(Task): Lines to return, exactly: from the line with "Consequently, the click density is" to the line with "Hence the asymptotic" in the entries below, both included.

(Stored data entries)
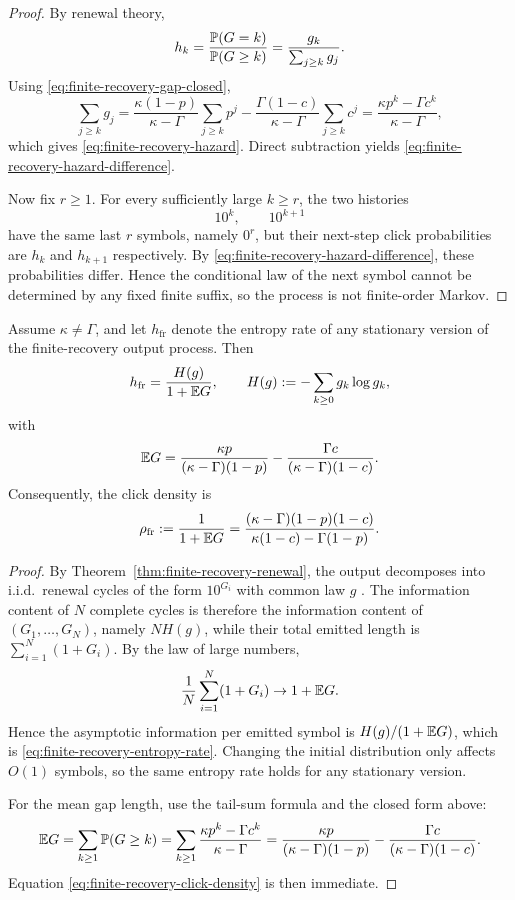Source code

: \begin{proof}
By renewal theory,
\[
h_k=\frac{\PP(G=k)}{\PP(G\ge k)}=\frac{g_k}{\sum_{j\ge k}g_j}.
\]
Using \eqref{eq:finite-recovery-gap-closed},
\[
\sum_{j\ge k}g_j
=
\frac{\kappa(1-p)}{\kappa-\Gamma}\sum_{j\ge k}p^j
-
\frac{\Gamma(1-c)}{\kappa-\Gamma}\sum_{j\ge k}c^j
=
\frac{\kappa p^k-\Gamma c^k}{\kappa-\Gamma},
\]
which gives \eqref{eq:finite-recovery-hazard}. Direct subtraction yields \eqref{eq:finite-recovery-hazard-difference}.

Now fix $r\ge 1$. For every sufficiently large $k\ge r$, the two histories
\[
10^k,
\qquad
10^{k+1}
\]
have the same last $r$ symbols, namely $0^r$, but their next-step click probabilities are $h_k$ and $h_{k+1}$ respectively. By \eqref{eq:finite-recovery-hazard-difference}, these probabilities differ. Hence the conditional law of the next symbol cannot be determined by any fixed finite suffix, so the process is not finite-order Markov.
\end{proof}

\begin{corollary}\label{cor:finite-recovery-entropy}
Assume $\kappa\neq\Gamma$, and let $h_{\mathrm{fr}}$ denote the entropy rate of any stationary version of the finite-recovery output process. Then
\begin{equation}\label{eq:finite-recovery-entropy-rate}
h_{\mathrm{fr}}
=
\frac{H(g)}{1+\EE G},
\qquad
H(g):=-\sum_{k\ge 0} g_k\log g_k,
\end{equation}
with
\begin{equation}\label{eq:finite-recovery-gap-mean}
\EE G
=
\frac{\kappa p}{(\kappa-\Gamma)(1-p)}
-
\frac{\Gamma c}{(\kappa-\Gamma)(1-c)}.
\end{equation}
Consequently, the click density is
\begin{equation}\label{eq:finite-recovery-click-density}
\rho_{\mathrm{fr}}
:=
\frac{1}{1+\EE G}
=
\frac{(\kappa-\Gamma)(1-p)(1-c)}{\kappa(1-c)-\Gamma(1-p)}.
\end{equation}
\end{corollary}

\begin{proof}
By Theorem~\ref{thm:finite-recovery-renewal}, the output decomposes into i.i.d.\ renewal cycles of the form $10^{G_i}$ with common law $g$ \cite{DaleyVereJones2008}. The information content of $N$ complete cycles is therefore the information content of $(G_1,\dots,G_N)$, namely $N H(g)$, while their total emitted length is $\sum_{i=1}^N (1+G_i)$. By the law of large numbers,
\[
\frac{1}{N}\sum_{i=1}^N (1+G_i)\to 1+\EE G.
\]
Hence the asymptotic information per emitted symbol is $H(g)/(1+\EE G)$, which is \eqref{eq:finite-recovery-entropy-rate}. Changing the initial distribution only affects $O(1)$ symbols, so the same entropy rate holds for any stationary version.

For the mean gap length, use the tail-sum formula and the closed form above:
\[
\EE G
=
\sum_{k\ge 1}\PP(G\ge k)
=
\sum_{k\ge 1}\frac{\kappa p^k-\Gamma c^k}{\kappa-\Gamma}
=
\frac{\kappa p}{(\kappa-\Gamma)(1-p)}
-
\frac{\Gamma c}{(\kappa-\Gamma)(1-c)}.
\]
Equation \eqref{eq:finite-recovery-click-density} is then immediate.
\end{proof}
...
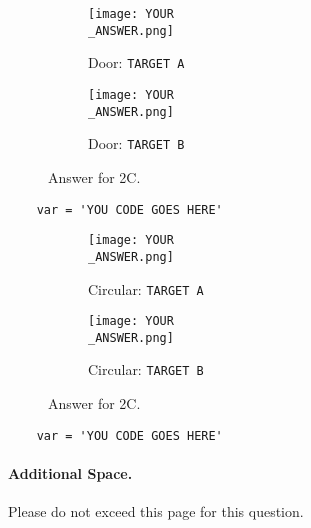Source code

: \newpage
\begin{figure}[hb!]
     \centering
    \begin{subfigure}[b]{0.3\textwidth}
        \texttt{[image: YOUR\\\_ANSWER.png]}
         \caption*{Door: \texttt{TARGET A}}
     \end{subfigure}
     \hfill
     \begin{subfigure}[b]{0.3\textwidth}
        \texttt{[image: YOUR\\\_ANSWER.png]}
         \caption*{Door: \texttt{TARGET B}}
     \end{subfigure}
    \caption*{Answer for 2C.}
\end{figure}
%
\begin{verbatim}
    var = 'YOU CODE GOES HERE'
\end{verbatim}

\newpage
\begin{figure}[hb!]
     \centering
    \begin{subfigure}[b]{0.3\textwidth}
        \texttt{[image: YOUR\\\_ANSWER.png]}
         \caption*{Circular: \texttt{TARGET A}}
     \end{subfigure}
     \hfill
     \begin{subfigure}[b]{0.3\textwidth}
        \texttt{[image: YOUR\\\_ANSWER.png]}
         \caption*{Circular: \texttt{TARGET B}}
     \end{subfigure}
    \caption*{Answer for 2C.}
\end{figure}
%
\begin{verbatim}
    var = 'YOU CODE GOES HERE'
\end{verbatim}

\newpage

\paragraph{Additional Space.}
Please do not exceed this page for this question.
---
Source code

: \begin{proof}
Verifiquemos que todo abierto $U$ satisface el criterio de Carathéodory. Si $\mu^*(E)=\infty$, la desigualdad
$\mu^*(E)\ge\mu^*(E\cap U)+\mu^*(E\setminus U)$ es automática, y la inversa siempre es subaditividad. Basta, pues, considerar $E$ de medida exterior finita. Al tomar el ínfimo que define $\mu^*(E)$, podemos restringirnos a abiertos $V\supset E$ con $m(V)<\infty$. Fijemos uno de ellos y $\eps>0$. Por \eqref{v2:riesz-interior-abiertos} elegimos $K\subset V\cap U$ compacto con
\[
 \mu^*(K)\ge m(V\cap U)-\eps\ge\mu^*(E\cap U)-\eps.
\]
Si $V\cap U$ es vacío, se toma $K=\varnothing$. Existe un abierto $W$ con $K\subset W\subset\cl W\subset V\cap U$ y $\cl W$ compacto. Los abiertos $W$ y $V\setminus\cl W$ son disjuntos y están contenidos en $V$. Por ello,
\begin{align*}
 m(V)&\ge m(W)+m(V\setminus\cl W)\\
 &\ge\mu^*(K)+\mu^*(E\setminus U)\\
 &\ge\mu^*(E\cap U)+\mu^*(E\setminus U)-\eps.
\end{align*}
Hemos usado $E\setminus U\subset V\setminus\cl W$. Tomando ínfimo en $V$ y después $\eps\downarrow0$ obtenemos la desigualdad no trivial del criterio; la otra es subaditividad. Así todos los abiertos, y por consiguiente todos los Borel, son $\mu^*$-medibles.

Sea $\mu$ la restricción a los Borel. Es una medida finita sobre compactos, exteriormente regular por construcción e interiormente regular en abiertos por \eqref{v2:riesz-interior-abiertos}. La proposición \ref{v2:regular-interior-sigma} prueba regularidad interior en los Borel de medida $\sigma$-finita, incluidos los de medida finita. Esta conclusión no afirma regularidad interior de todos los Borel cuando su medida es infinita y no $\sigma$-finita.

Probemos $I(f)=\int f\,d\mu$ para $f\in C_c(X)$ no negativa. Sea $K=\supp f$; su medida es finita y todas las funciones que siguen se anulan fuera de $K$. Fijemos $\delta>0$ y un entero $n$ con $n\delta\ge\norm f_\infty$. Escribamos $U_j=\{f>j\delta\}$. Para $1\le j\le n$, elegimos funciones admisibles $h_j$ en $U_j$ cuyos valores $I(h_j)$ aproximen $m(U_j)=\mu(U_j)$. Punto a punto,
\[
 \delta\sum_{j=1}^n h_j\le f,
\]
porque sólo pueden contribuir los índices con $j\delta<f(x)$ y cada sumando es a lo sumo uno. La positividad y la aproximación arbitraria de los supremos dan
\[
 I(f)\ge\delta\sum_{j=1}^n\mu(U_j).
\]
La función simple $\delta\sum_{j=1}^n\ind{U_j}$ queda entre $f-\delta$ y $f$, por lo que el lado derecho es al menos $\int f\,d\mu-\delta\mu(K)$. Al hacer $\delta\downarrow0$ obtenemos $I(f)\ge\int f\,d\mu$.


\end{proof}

(Output of the exercise):
Consequently, the click density is
\begin{equation}\label{eq:finite-recovery-click-density}
\rho_{\mathrm{fr}}
:=
\frac{1}{1+\EE G}
=
\frac{(\kappa-\Gamma)(1-p)(1-c)}{\kappa(1-c)-\Gamma(1-p)}.
\end{equation}
\end{corollary}

\begin{proof}
By Theorem~\ref{thm:finite-recovery-renewal}, the output decomposes into i.i.d.\ renewal cycles of the form $10^{G_i}$ with common law $g$ \cite{DaleyVereJones2008}. The information content of $N$ complete cycles is therefore the information content of $(G_1,\dots,G_N)$, namely $N H(g)$, while their total emitted length is $\sum_{i=1}^N (1+G_i)$. By the law of large numbers,
\[
\frac{1}{N}\sum_{i=1}^N (1+G_i)\to 1+\EE G.
\]
Hence the asymptotic information per emitted symbol is $H(g)/(1+\EE G)$, which is \eqref{eq:finite-recovery-entropy-rate}. Changing the initial distribution only affects $O(1)$ symbols, so the same entropy rate holds for any stationary version.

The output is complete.